■ Record excerpts:
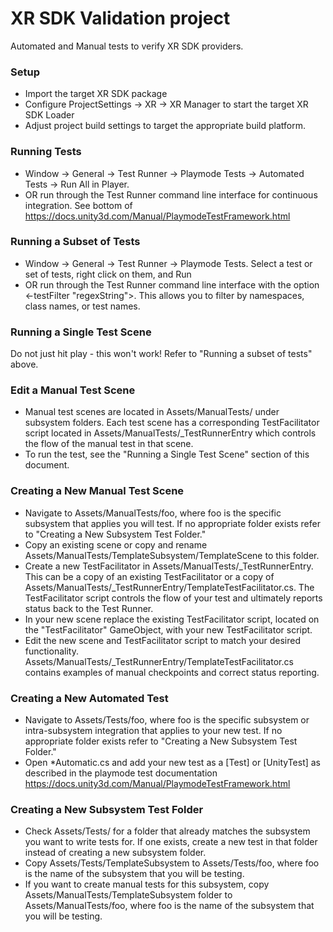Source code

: # XR SDK Validation project
Automated and Manual tests to verify XR SDK providers.

### Setup
- Import the target XR SDK package
- Configure ProjectSettings -> XR -> XR Manager to start the target XR SDK Loader
- Adjust project build settings to target the appropriate build platform.

### Running Tests
- Window -> General -> Test Runner -> Playmode Tests -> Automated Tests -> Run All in Player.
- OR run through the Test Runner command line interface for continuous integration. See bottom of https://docs.unity3d.com/Manual/PlaymodeTestFramework.html

### Running a Subset of Tests
- Window -> General -> Test Runner -> Playmode Tests. Select a test or set of tests, right click on them, and Run
- OR run through the Test Runner command line interface with the option <-testFilter "regexString">.  This allows you to filter by namespaces, class names, or test names.

### Running a Single Test Scene
Do not just hit play - this won't work!  Refer to "Running a subset of tests" above.

### Edit a Manual Test Scene
- Manual test scenes are located in Assets/ManualTests/ under subsystem folders.  Each test scene has a corresponding TestFacilitator script located in Assets/ManualTests/\_TestRunnerEntry which controls the flow of the manual test in that scene.
- To run the test, see the "Running a Single Test Scene" section of this document.

### Creating a New Manual Test Scene
- Navigate to Assets/ManualTests/foo, where foo is the specific subsystem that applies you will test.  If no appropriate folder exists refer to "Creating a New Subsystem Test Folder."
- Copy an existing scene or copy and rename Assets/ManualTests/TemplateSubsystem/TemplateScene to this folder.
- Create a new TestFacilitator in Assets/ManualTests/\_TestRunnerEntry.  This can be a copy of an existing TestFacilitator or a copy of Assets/ManualTests/\_TestRunnerEntry/TemplateTestFacilitator.cs.  The TestFacilitator script controls the flow of your test and ultimately reports status back to the Test Runner.
- In your new scene replace the existing TestFacilitator script, located on the "TestFacilitator" GameObject, with your new TestFacilitator script.
- Edit the new scene and TestFacilitator script to match your desired functionality.  Assets/ManualTests/\_TestRunnerEntry/TemplateTestFacilitator.cs contains examples of manual checkpoints and correct status reporting.

### Creating a New Automated Test
- Navigate to Assets/Tests/foo, where foo is the specific subsystem or intra-subsystem integration that applies to your new test.  If no appropriate folder exists refer to "Creating a New Subsystem Test Folder."
- Open \*Automatic.cs and add your new test as a [Test] or [UnityTest] as described in the playmode test documentation https://docs.unity3d.com/Manual/PlaymodeTestFramework.html

### Creating a New Subsystem Test Folder
- Check Assets/Tests/ for a folder that already matches the subsystem you want to write tests for.  If one exists, create a new test in that folder instead of creating a new subsystem folder.
- Copy Assets/Tests/TemplateSubsystem to Assets/Tests/foo, where foo is the name of the subsystem that you will be testing.
- If you want to create manual tests for this subsystem, copy Assets/ManualTests/TemplateSubsystem folder to Assets/ManualTests/foo, where foo is the name of the subsystem that you will be testing.
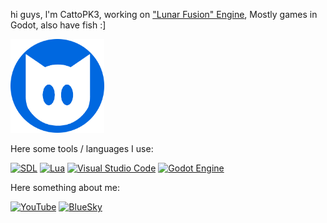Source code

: hi guys, l'm CattoPK3, working on ["Lunar Fusion" Engine](https://github.com/CattoPK3/Lunar-Fusion), Mostly games in Godot, also have fish :]

<img src="207313616-modified.png" alt="CattoPK3" width="150"/>

Here some tools / languages I use:

[![SDL](https://img.shields.io/badge/SDL-blue)](https://www.libsdl.org/)
[![Lua](https://img.shields.io/badge/Lua-%232C2D72.svg?logo=lua&logoColor=white)](https://www.lua.org/)
[![Visual Studio Code](https://custom-icon-badges.demolab.com/badge/Visual%20Studio%20Code-0078d7.svg?logo=vsc&logoColor=white)](https://code.visualstudio.com/)
[![Godot Engine](https://img.shields.io/badge/Godot-%23FFFFFF.svg?logo=godot-engine)](https://godotengine.org/)

Here something about me:

[![YouTube](https://img.shields.io/badge/YouTube-%23FF0000.svg?logo=YouTube&logoColor=white)](#https://youtube.com/@cattopk3)
[![BlueSky](https://img.shields.io/badge/Bluesky-1DA1F2?logo=Bluesky&logoColor=white)](https://bsky.app/profile/catto.has.fish)
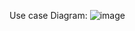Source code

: Use case Diagram: 
![image](https://github.com/user-attachments/assets/ece14cee-898e-4aba-9d38-5f72ba4469c5)
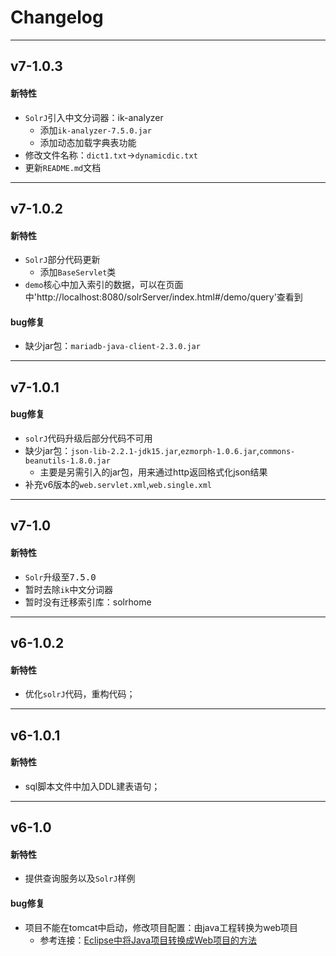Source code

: # Changelog
<!-- @author DHJT 2018-10-17 -->

-------------------
## v7-1.0.3
#### 新特性
- `SolrJ`引入中文分词器：ik-analyzer
    + 添加`ik-analyzer-7.5.0.jar`
    + 添加动态加载字典表功能
- 修改文件名称：`dict1.txt`->`dynamicdic.txt`
- 更新`README.md`文档

-------------------
## v7-1.0.2
#### 新特性
- `SolrJ`部分代码更新
    - 添加`BaseServlet`类
- `demo`核心中加入索引的数据，可以在页面中'http://localhost:8080/solrServer/index.html#/demo/query'查看到

#### bug修复
- 缺少jar包：`mariadb-java-client-2.3.0.jar`

-------------------
## v7-1.0.1
#### bug修复
- `solrJ`代码升级后部分代码不可用
- 缺少jar包：`json-lib-2.2.1-jdk15.jar`,`ezmorph-1.0.6.jar`,`commons-beanutils-1.8.0.jar`
    + 主要是另需引入的jar包，用来通过http返回格式化json结果
- 补充v6版本的`web.servlet.xml`,`web.single.xml`

-------------------
## v7-1.0
#### 新特性
- `Solr`升级至<kbd>7.5.0</kbd>
- 暂时去除`ik`中文分词器
- 暂时没有迁移索引库：solrhome

-------------------
## v6-1.0.2
#### 新特性
- 优化`solrJ`代码，重构代码；

-------------------
## v6-1.0.1
#### 新特性
- sql脚本文件中加入DDL建表语句；

-------------------
## v6-1.0
#### 新特性
- 提供查询服务以及`SolrJ`样例

#### bug修复
- 项目不能在tomcat中启动，修改项目配置：由java工程转换为web项目
    + 参考连接：[Eclipse中将Java项目转换成Web项目的方法](https://blog.csdn.net/l4432321/article/details/52049125)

■ Directions: Each line of the entries above that includes the string "docs" should be copied out.

■ Answer to the exercise:
- OR run through the Test Runner command line interface for continuous integration. See bottom of https://docs.unity3d.com/Manual/PlaymodeTestFramework.html
- Open \*Automatic.cs and add your new test as a [Test] or [UnityTest] as described in the playmode test documentation https://docs.unity3d.com/Manual/PlaymodeTestFramework.html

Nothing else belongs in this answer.